Logan materializes in the room in that sneak-up-on-you way he has, holding a few slices of cake that look like they’ve been in the oven too long, just on the edge of burning.

“I don’t know if Elise was planning to put icing on these, but I like the rum raisin one,” he says, his tone pretty indifferent to the situation. I know that asshole is enjoying this. “But I know not everyone likes raisins, and I could go with the other one if she has a good icing flavor pairing for it.”

It’s so weird to hear him talk about my ex-wife like he knows her. He’d been on our parents’ side when Dad said he’d disown me if I brought home a human girl. How can he talk like he respects her opinions?

My mom barely looks at Logan. She’s too busy being disappointed in me, and after being gone for eight years, I guess we’ve got a lot of time to make up.
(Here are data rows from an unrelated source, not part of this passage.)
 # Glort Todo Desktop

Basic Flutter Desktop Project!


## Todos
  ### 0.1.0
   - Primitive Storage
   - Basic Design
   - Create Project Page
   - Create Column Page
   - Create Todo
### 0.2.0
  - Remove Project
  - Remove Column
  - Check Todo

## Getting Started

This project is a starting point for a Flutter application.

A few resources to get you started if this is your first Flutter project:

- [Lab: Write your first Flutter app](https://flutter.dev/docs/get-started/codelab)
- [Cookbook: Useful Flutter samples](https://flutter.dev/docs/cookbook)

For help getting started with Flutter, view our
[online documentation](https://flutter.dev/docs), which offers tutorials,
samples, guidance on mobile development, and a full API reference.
After a few more thoughtful chews in the utter silence of the family meeting in the foyer, Logan offers, “I’ll call her in a bit, then.”

He would be the one to try to do damage control. He was always the good son. Of course, he would also be the one to get married to someone our mom picked out.

“I heard there’s been wolf sightings, Mom. Animal attacks,” I say, trying to stress the urgency that news made me feel. She looks on at me, unmoved, like I said nothing at all.

I glance at Aiden and Logan, the weight of that statement falling over them, at least. Their faces darken.

I’m not about to outright accuse one of them of going feral and attacking people. The pack code has always been not to expose outsiders to our curse, but going feral tends to make a wolf forget about upholding the code.

My mother, an alpha in her own right, purses her lips and deigns not to make eye contact with any of us. I know what she thinks. If I’m going to open this other whole can of worms and imply one of them has been losing themselves in their wolf form, it’ll have been my fault for leaving the pack in the first place.

I sigh and back off. “I was worried about you all. That’s it.”

“There have been no wolf sightings,” she says resolutely, and, for a moment, I doubt myself. I haven’t been here, maybe she knows better than I do.

But I can’t disregard what Laura told me.

I scoop up the newspaper from the table, holding it up for her to see. “What do you call this?”

“It’s nothing! We’re fine, we are as strong a family as we’ve ever been,” she insists.

She hasn’t changed, I realize. Eight years and not one shred of remorse, or reconsideration. She holds my stare with her arms crossed over her chest, determined to simply put her foot down. Deny, deny, deny, until the world follows suit and agrees with her.

I look her in the eyes, searching for any reprieve.

“Well, then. I see I was wrong to come here,” I say, grabbing my bag from the hook and heading back towards the door. There’s a little too much bite in my voice for talking to my mother.

I can see her wince at the snarl in my words, and it pierces my chest to see that I’m hurting her. I want it to stop, but I need her to stop fighting me too.

The door slams behind me. I drop my bag on the front porch and pull the fanny pack with a tightly bundled change of clothes in it out. I’m not quite ready to leave, but giving everyone some space to process what happened seems like the best thing that I can do. And I need to give my wolf the chance to burn all the energy from these feelings off. I strip down from my wet clothes and sling the fanny pack around my chest.

I stretch into my shift, rolling my neck and twisting my body as the bones slide into place, the thick fur pushing through my skin. It only hurts for a moment, and it’s only about as bad for you as cracking your knuckles.

My paws hit the muddy ground, and I find her scent immediately. I know it well, and I recognize it for what it is now: that cinnamon and nutmeg, and under it, just her, all her, sweeter than I remember.

Even with the rain, I can pick it out better than anything else.